There are several stock reasons why this may not be true. First, they may not be safe because museums there cannot offer appropriate physical conditions or security. The celebrated Lydian Hoard was repatriated from the US to Turkey only for several of the most valuable bits to disappear. And they may be exploited by political leaders to legitimise their governments. The most disgusting recent example was Saddam Hussein using Iraqi archaeological museums to pass himself off as a latter-day Nebuchadnezzar.

Neither of these situations applies in Egypt, where President Hosni Mubarak has no pretensions to reinvent himself as Tutankhamun, and millions flock annually to Cairo’s Museum of Egyptian Antiquities, though last year my partner only avoided queuing for three hours to get in by bribing a taxi driver.

However, there is a much bigger point that needs to be made.

Dr Hawass justifies both his extensive shopping list and the ever-stricter controls and restrictions placed on foreign archaeologists in Egypt like this: “We are the descendants of the pharaohs. If you look at the faces of the people of Upper Egypt, the relationship between modern and ancient Egypt is very clear.” Frankly, this is nonsense. The stone derives from the Hellenistic era. At the time it was found, Egypt was part of the Ottoman Empire and Egyptian historians were more interested in Islamic history. That’s why the Rosetta Stone was being used as building material.

Egyptology (and Egyptophilia) were western European inventions. The fame of the Rosetta Stone owes far more to the Enlightenment than 19th-century Egypt. Without it, the stone would be no more than a curiosity.

As Dr James Cuno puts it in his book Who Owns Antiquity?, without western discovery and study of artefacts such as the Rosetta Stone, “Egyptology would not exist and Egyptians would not know to claim it as theirs”. So, if anyone is guilty of cultural imperialism in this argument, it is Dr Hawass.

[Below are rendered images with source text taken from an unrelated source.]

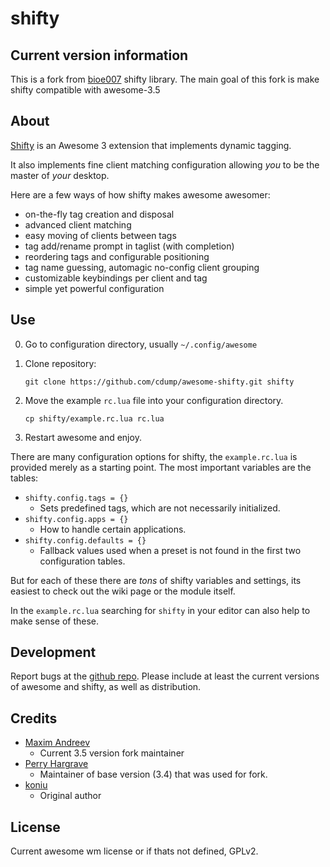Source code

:# shifty

## Current version information
This is a fork from [bioe007](https://github.com/bioe007/awesome-shifty) shifty library. The main goal of this fork is make
shifty compatible with awesome-3.5

## About
[Shifty](https://awesome.naquadah.org/wiki/Shifty) is an Awesome 3 extension
that implements dynamic tagging.

It also implements fine client matching configuration allowing _you_ to be
the master of _your_ desktop.

Here are a few ways of how shifty makes awesome awesomer:

* on-the-fly tag creation and disposal
* advanced client matching
* easy moving of clients between tags
* tag add/rename prompt in taglist (with completion)
* reordering tags and configurable positioning
* tag name guessing, automagic no-config client grouping
* customizable keybindings per client and tag
* simple yet powerful configuration

## Use

0. Go to configuration directory, usually `~/.config/awesome`
1. Clone repository:

    `git clone https://github.com/cdump/awesome-shifty.git shifty`

2. Move the example `rc.lua` file into your configuration directory.

    `cp shifty/example.rc.lua rc.lua`

3. Restart awesome and enjoy.

There are many configuration options for shifty, the `example.rc.lua` is
provided merely as a starting point. The most important variables are the
tables:

* `shifty.config.tags = {}`
    - Sets predefined tags, which are not necessarily initialized.
* `shifty.config.apps = {}`
    - How to handle certain applications.
* `shifty.config.defaults = {}`
    - Fallback values used when a preset is not found in the first two
    configuration tables.

But for each of these there are _tons_ of shifty variables and settings, its
easiest to check out the wiki page or the module itself.

In the `example.rc.lua` searching for `shifty` in your editor can also help to
make sense of these.

## Development
Report bugs at the [github
repo](https://github.com/cdump/awesome-shifty/issues). Please include at least
the current versions of awesome and shifty, as well as distribution.

## Credits
* [Maxim Andreev](mailto:andreevmaxim@gmail.com)
    - Current 3.5 version fork maintainer
* [Perry Hargrave](mailto:resixian@gmail.com)
    - Maintainer of base version (3.4) that was used for fork.
* [koniu](mailto:gkusnierz@gmail.com)
    - Original author

## License
Current awesome wm license or if thats not defined, GPLv2.
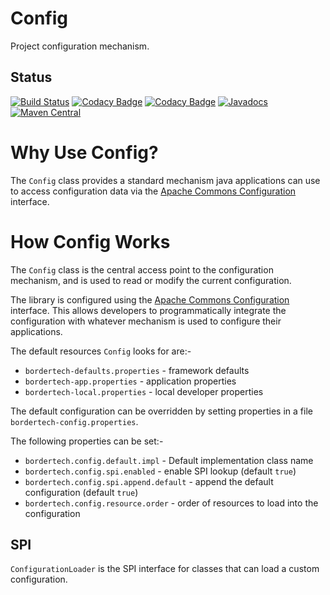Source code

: # Config
Project configuration mechanism.

## Status
[![Build Status](https://travis-ci.com/BorderTech/java-config.svg?branch=master)](https://travis-ci.com/BorderTech/java-config)
[![Codacy Badge](https://api.codacy.com/project/badge/Grade/738a3851c483470da86ffe1d047f344c)](https://www.codacy.com/app/BorderTech/java-config?utm_source=github.com&amp;utm_medium=referral&amp;utm_content=BorderTech/java-config&amp;utm_campaign=Badge_Grade)
[![Codacy Badge](https://api.codacy.com/project/badge/Coverage/738a3851c483470da86ffe1d047f344c)](https://www.codacy.com/app/BorderTech/java-config?utm_source=github.com&utm_medium=referral&utm_content=BorderTech/java-config&utm_campaign=Badge_Coverage)
[![Javadocs](https://www.javadoc.io/badge/com.github.bordertech.config/config.svg)](https://www.javadoc.io/doc/com.github.bordertech.config/config)
[![Maven Central](https://img.shields.io/maven-central/v/com.github.bordertech.config/config.svg?label=Maven%20Central)](https://search.maven.org/search?q=g:%22com.github.bordertech.config%22%20AND%20a:%22config%22)

# Why Use Config?
The `Config` class provides a standard mechanism java applications can use to access configuration data via the [Apache Commons Configuration](https://commons.apache.org/proper/commons-configuration/index.html) interface.

# How Config Works
The `Config` class is the central access point to the configuration mechanism, and is used to read or modify the
current configuration.

The library is configured using the [Apache Commons Configuration](https://commons.apache.org/proper/commons-configuration/index.html) interface. This allows developers to programmatically integrate the configuration with whatever mechanism is used to configure their applications.

The default resources `Config` looks for are:-
 * `bordertech-defaults.properties` - framework defaults
 * `bordertech-app.properties` - application properties
 * `bordertech-local.properties` - local developer properties

The default configuration can be overridden by setting properties in a file `bordertech-config.properties`.

The following properties can be set:-
* `bordertech.config.default.impl` - Default implementation class name
* `bordertech.config.spi.enabled` - enable SPI lookup (default `true`)
* `bordertech.config.spi.append.default` - append the default configuration (default `true`)
* `bordertech.config.resource.order` - order of resources to load into the configuration

## SPI
`ConfigurationLoader` is the SPI interface for classes that can load a custom configuration.

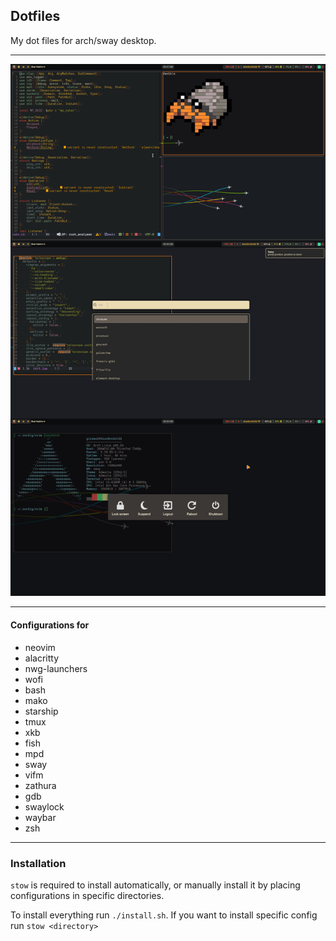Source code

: ## Dotfiles
My dot files for arch/sway desktop.

---

![screenshot](screenshot.png)

---
#### Configurations for
- neovim
- alacritty  
- nwg-launchers   
- wofi
- bash
- mako
- starship
- tmux
- xkb
- fish
- mpd
- sway
- vifm
- zathura
- gdb
- swaylock
- waybar
- zsh
-----

### Installation
`stow` is required to install automatically, or manually install it by placing configurations in specific directories.

To install everything run `./install.sh`. If you want to install specific config run `stow <directory>`
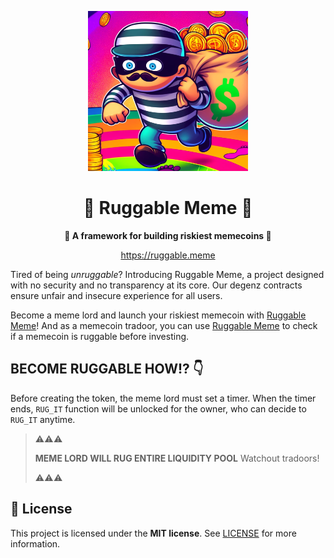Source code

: <!-- prettier-ignore-start -->
<!-- markdownlint-disable -->

<!-- ************************************* -->
<!-- *        HEADER WITH LOGO           * -->
<!-- ************************************* -->
<p align="center">
  <img src="assets/logo/logo.png" height="256">
</p>

<h1 align="center">💸 Ruggable Meme 💸</h1>

<p align="center">
  <strong>🧨 A framework for building riskiest memecoins 🧨</strong>
</p>

<p align="center">
  <a href="https://ruggable.meme">https://ruggable.meme</a>
</p>

Tired of being _unruggable_? Introducing Ruggable Meme, a project designed with no security and no transparency at its core. Our degenz contracts ensure unfair and insecure experience for all users.

Become a meme lord and launch your riskiest memecoin with [Ruggable Meme](https://ruggable.meme)! And as a memecoin tradoor, you can use [Ruggable Meme](https://ruggable.meme) to check if a memecoin is ruggable before investing.

## BECOME RUGGABLE HOW!? 👇

Before creating the token, the meme lord must set a timer. When the timer ends, `RUG_IT` function will be unlocked for the owner, who can decide to `RUG_IT` anytime.

> ⚠️⚠️⚠️
>
> **MEME LORD WILL RUG ENTIRE LIQUIDITY POOL**
> Watchout tradoors!
>
> ⚠️⚠️⚠️

## 📖 License

This project is licensed under the **MIT license**. See [LICENSE](LICENSE) for more information.
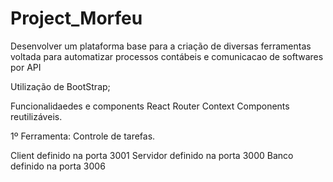 # Project_Morfeu
Desenvolver um plataforma base para a criação de diversas ferramentas voltada para automatizar processos contábeis e comunicacao de softwares por API

Utilização de BootStrap;

Funcionalidaedes e components React
Router
Context
Components reutilizáveis.


1º Ferramenta:
Controle de tarefas.


Client definido na porta 3001
Servidor definido na porta 3000
Banco definido na porta 3006
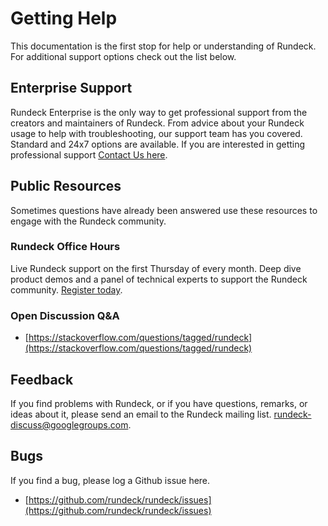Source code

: # Getting Help

This documentation is the first stop for help or understanding of Rundeck.  For additional support options check out the list below.

## Enterprise Support

Rundeck Enterprise is the only way to get professional support from the creators and maintainers of Rundeck. From advice about your Rundeck usage to help with troubleshooting, our support team has you covered. Standard and 24x7 options are available.  If you are interested in getting professional support [Contact Us here](https://www.rundeck.com/contact).

## Public Resources

Sometimes questions have already been answered use these resources to engage with the Rundeck community.

### Rundeck Office Hours
Live Rundeck support on the first Thursday of every month. Deep dive product demos and a panel of technical experts to support the Rundeck community. [Register today](https://www.pagerduty.com/resources/webinar/rundeck-office-hours-march10/).

### Open Discussion Q&A
- [https://stackoverflow.com/questions/tagged/rundeck](https://stackoverflow.com/questions/tagged/rundeck)

## Feedback

If you find problems with Rundeck, or if you have questions, remarks, or
ideas about it, please send an email to the Rundeck mailing list.
[rundeck-discuss@googlegroups.com](mailto:rundeck-discuss@googlegroups.com).

## Bugs

If you find a bug, please log a Github issue here.

- [https://github.com/rundeck/rundeck/issues](https://github.com/rundeck/rundeck/issues)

As in so many of these cases – the Elgin Marbles is another example – the current rulers of these countries have little in common with the creators of the objects they claim to own. Besides, it assumes a very fixed, false notion of culture, a 1066 and All That version of history in which one thing comes after another.

The reality is a continual process of migration, amalgamation and disintegration. It’s understandable that Greece, Italy and Egypt don’t want all and sundry despoiling their archaeological sites, which is why the 1970 UN agreement making newly unearthed artefacts the property of their country of origin was necessary.

Where objects such as the Sioux ghost shirt, once displayed in Kelvingrove, have a huge emotional significance, repatriation is simply the decent thing to do.

But it’s quite wrong to translate that as meaning that a country has sole rights to investigate its past and hoard its treasures. The notion that Egyptians understand their own past in a way others cannot is completely spurious. In fact, if there was ever an instance of an object that belongs to the world, rather than a country, the Rosetta Stone is it.

As Richard Parkinson, assistant keeper of Egyptian Antiquities at the British Museum, puts it: “It has turned from the booty of conflict into a symbol of cross-cultural understanding.” As Alan Price and Georgie Fame might have sung: “Rosetta, you are better where you are.”